Carlo avait été introduit par Ross Skelton, psychanalyste et professeur (émérite) à l’Université Trinity College Dublin. Après le discours passionnant de Carlo, Ross fit une brève interview avec lui sur des questions comme la relation entre l’analyse et l’écriture. Puis il y eut une discussion animée entre Carlo et la salle. Parmi les sujets explorés, la question de l’écriture comme forme de thérapie. Carlo avait mentionné qu’il avait été en analyse et a fait remarquer que pour lui, l’écriture avait une valeur thérapeutique, comme il l’a nommée.
Après la pause-café, la séquence suivante intitulée « Perspectives psychanalytiques sur le Père » a été présidée par Lorna Kernan. Trois membres de l’ICLO ont présenté des textes sur la question du père. Claire Hawkes a présenté un résumé des idées de Freud sur ce sujet, ce qu’elle a fait en se concentrant particulièrement sur Le Complexe d’Œdipe, Totem et Tabou et le père dans Moïse et le Monothéisme. Elle a terminé son exposé en se référant à la belle nouvelle de l’écrivain irlandais Frank O’Connor « Mon complexe d’Œdipe ». Le deuxième exposé de cette séquence a été présenté par Joanne Conway.

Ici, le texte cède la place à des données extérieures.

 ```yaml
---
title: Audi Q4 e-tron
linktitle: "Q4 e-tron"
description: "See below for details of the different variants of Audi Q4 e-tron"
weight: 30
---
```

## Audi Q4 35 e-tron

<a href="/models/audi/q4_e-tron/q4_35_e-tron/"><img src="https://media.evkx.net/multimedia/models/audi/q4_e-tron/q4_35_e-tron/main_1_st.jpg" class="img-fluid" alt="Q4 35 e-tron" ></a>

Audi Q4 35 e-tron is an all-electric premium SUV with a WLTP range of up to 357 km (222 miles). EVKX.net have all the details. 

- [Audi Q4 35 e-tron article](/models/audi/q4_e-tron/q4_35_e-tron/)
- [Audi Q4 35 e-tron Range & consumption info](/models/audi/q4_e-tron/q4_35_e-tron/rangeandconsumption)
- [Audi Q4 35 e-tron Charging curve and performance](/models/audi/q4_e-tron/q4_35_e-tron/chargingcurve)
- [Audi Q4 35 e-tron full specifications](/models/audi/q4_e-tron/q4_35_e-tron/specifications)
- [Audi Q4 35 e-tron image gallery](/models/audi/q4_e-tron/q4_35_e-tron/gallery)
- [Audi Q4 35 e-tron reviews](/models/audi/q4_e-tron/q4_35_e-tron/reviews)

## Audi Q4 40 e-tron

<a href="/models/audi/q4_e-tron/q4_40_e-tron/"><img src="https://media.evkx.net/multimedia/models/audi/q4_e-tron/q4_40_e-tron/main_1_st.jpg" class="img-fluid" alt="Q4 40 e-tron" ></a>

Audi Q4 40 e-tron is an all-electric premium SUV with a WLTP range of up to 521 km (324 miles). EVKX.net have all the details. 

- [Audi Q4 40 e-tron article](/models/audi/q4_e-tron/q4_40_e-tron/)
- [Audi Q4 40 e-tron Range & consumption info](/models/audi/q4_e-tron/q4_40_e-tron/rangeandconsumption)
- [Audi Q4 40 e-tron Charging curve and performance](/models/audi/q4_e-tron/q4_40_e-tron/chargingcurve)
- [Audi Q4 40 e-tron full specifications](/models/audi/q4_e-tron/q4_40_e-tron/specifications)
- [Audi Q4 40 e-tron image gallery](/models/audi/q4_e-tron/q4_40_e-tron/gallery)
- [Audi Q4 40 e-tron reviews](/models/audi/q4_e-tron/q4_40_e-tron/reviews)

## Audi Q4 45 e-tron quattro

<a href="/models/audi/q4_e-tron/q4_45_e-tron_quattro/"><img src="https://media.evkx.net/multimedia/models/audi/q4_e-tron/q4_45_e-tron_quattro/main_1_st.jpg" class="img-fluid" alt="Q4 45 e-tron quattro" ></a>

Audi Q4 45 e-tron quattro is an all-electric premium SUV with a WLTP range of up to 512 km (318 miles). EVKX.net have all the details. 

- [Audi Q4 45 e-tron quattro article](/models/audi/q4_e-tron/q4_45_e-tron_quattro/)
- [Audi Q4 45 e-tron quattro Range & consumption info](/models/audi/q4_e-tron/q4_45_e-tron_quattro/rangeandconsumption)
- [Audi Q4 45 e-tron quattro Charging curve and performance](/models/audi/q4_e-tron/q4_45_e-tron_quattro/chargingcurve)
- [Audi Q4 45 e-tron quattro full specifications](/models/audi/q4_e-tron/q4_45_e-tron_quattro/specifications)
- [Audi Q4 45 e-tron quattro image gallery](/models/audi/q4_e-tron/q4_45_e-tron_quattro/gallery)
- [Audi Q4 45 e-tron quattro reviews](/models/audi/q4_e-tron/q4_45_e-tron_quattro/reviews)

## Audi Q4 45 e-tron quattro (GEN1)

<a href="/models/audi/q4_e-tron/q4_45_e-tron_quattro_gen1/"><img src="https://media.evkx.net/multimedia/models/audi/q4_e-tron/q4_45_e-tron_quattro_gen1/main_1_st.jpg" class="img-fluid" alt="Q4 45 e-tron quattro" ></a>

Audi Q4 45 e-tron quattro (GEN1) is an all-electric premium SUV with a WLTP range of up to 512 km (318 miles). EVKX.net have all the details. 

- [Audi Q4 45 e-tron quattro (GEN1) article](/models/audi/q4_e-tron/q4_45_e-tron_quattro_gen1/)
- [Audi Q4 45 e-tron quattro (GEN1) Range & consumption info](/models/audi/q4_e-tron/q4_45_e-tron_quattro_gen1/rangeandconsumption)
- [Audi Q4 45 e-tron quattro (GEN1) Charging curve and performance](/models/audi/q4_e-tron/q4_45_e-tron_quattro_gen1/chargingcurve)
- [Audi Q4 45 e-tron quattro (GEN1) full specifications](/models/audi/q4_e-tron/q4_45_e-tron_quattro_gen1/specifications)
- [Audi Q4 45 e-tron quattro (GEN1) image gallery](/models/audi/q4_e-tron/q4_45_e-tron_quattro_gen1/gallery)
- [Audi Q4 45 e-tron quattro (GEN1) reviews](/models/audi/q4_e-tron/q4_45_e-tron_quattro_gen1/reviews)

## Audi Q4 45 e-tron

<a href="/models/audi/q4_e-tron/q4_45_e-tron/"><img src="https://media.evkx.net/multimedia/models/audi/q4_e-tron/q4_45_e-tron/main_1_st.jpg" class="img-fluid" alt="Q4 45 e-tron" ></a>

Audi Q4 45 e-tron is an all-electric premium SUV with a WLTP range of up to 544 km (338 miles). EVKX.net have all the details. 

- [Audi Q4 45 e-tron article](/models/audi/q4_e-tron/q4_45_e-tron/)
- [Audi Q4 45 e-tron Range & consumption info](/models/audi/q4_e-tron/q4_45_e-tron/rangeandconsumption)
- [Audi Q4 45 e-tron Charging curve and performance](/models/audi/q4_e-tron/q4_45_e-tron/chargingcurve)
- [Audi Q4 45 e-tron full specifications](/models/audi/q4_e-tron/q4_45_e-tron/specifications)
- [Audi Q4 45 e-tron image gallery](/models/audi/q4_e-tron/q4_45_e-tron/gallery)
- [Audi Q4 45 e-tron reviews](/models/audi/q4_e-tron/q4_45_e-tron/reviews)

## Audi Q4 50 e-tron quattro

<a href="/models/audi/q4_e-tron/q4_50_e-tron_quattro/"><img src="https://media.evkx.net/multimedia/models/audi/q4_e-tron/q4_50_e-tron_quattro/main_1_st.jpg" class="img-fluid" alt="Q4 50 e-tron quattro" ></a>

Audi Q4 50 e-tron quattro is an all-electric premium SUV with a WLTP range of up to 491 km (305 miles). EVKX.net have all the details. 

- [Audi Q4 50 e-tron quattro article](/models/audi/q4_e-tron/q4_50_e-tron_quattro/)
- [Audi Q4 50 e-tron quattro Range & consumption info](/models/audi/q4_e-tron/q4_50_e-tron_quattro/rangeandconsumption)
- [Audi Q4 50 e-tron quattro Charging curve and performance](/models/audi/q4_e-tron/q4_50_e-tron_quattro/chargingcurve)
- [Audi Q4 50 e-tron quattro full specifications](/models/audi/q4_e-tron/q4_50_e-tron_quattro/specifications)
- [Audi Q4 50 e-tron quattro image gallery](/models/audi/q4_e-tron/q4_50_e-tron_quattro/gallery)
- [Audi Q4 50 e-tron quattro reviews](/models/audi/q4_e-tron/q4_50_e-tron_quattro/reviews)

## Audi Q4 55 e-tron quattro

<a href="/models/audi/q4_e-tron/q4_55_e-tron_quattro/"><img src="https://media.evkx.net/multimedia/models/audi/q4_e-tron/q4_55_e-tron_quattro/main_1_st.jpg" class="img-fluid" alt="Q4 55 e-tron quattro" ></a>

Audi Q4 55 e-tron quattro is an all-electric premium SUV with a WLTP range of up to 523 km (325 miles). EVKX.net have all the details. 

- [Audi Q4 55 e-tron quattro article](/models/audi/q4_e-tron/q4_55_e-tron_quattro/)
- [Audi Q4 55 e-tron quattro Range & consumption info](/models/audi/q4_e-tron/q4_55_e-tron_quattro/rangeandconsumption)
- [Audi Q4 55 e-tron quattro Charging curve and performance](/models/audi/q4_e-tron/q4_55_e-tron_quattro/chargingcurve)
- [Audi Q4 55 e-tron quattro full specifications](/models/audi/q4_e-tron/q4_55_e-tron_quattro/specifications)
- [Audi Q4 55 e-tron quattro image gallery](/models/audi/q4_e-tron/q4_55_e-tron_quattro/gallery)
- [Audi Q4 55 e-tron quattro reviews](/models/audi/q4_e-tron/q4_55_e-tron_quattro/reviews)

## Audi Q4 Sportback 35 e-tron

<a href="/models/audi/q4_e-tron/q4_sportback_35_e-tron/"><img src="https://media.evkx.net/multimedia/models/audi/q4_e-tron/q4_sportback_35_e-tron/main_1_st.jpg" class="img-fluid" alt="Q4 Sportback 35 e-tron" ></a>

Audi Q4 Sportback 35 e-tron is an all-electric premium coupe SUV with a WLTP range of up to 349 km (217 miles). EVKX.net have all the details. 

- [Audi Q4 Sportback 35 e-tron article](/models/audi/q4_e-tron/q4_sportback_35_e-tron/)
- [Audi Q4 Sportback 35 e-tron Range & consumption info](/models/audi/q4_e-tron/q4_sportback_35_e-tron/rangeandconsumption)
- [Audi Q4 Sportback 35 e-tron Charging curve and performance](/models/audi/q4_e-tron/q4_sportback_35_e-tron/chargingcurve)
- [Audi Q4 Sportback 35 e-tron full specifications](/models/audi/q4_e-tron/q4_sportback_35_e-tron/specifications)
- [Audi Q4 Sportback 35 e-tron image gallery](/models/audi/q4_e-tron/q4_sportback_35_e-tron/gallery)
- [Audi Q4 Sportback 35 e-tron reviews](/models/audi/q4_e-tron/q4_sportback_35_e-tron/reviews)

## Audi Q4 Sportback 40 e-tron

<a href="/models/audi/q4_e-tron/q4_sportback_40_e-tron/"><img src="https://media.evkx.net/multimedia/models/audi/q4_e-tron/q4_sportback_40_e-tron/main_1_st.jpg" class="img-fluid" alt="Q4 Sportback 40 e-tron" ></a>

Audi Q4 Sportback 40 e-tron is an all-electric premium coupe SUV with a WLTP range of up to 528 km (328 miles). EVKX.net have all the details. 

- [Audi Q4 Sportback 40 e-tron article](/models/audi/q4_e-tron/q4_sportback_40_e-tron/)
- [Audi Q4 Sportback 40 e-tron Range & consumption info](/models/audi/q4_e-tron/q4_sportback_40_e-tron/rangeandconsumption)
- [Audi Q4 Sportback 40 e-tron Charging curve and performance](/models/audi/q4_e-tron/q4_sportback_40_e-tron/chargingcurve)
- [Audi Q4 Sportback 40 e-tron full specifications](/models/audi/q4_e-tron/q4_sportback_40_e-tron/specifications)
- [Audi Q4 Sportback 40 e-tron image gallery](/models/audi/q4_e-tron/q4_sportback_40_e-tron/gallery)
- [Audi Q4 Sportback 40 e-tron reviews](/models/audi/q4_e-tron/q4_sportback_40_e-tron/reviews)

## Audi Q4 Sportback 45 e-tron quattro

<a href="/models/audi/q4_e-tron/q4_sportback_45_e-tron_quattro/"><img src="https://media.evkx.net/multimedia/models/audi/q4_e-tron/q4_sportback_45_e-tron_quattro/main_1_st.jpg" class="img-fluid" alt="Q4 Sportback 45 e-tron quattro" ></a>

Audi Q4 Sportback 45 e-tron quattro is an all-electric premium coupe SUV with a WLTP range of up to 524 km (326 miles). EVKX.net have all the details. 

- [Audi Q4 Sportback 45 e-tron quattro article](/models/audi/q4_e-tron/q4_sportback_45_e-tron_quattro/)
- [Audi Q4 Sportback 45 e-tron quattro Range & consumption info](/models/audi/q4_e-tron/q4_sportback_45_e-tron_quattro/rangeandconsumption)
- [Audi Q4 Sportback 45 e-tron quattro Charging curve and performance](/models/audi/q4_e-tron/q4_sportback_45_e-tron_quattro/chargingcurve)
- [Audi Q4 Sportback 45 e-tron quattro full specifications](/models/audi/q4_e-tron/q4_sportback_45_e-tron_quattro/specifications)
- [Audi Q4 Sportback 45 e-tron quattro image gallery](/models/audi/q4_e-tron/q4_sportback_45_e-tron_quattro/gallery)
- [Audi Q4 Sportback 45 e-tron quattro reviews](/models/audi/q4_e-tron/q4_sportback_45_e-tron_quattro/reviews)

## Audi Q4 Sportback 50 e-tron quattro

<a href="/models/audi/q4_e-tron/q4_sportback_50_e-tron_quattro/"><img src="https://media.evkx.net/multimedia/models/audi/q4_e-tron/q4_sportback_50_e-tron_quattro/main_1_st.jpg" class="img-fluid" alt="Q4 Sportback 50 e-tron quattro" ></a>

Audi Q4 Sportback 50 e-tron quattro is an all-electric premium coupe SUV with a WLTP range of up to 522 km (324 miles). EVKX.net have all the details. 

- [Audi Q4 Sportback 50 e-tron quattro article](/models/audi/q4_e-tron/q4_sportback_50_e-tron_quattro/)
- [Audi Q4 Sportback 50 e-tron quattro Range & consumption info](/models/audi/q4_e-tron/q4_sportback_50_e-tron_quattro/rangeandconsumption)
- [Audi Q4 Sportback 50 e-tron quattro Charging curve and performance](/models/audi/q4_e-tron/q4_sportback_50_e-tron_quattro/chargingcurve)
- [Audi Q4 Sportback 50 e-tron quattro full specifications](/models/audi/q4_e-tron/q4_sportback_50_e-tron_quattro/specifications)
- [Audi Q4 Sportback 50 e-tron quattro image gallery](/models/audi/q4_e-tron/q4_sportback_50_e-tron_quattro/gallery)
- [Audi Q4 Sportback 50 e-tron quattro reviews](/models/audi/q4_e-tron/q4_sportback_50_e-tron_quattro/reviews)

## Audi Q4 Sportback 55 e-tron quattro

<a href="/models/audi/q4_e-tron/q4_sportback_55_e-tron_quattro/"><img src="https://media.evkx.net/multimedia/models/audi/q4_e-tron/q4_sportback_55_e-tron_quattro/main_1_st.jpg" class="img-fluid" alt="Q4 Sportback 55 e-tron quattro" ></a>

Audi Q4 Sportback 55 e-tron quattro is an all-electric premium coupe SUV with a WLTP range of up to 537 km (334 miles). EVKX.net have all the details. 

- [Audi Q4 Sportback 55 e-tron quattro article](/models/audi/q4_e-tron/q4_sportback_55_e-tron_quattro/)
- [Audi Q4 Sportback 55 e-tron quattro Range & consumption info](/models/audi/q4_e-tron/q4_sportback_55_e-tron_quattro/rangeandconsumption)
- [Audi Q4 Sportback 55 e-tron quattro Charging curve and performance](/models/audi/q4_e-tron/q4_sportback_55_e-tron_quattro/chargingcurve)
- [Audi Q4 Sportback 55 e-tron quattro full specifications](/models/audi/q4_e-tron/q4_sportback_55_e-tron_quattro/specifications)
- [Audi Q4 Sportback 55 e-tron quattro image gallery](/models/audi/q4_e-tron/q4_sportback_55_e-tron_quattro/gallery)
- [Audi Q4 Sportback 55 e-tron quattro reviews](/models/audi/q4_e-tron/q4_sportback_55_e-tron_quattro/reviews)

Elle a parlé de la perspective de Lacan sur le problème crucial du père. Elle a présenté l’argument qu’il y a encore un élément de réductionnisme anatomique/biologique impliqué dans la conception freudienne du père. Au lieu de considérer les vrais protagonistes, Lacan insiste sur la structure qui est en jeu dans la question du père, du moins le Lacan des années 50 où il mettait l’emphase sur le Nom-du-Père et la métaphore paternelle. Elle a dit qu’en tant qu’opérateur, la métaphore paternelle impute un effet médiateur, permettant d’autres voies dont l’enfant peut jouir. Elle a aussi mentionné que dès 1938, Lacan se préoccupait de ce qu’il appelait alors la dégradation de l’imago paternelle ; une idée qui sera reprise par le troisième et dernier orateur Alan Rowan. Il a parlé du changement de l’idée et de la fonction du père dans la société moderne. Il a résumé plusieurs changements contemporains, comme l’augmentation du travail des mères, les familles monoparentales et d’autres facteurs sociaux, culturels et économiques. Il a fait valoir que l’évolution du rôle du père a des conséquences sur la façon dont nous souffrons. Il a également attiré notre attention sur l’idée essentielle que « notre question concernant la paternité dans le XXIe siècle ne peut pas être séparée de la question du symbolique dans le XXIe siècle », c’est-à-dire que nous vivons dans un monde globalisé et un des effets secondaires en est, comme J.-A. Miller l’a fait remarquer, que le sujet est, aujourd’hui, plus que jamais, sans boussole. Vers la fin de son exposé, il a dit que c’est dans ce contexte que nous devons nous poser la question de la nature de la paternité qui ne peut plus compter sur un idéal ou sur le grand récit [narration].
Le dernier point est devenu le point de départ d’une discussion animée avec l’auditoire, après que Carlo Gébler and Ross Skelton furent invités à revenir sur le podium pour une table ronde avec les intervenants et le public. Parmi les nombreux thèmes qui ont été abordés et débattus, il y eut l’idée d’un changement de ce que les pères et mères sont – et représentent – pour leurs enfants. Des questions ont été soulevées et débattues sur la relation entre ces changements et le féminisme ; et même sur la façon dont le rôle modifié du père aurait pu éventuellement être l’un des facteurs qui contribua à la montée du fascisme au XXe siècle. Je vais laisser le dernier mot à Carlo Gébler : « S’il y a quelque chose qui m’a déterminé en tant qu’écrivain et en tant que personne, c’est la voix de mes parents ».
Rik Loose (ICLO-NLS)
Traduit de l‘anglais par Frédéric Rosenthal et Anne Béraud.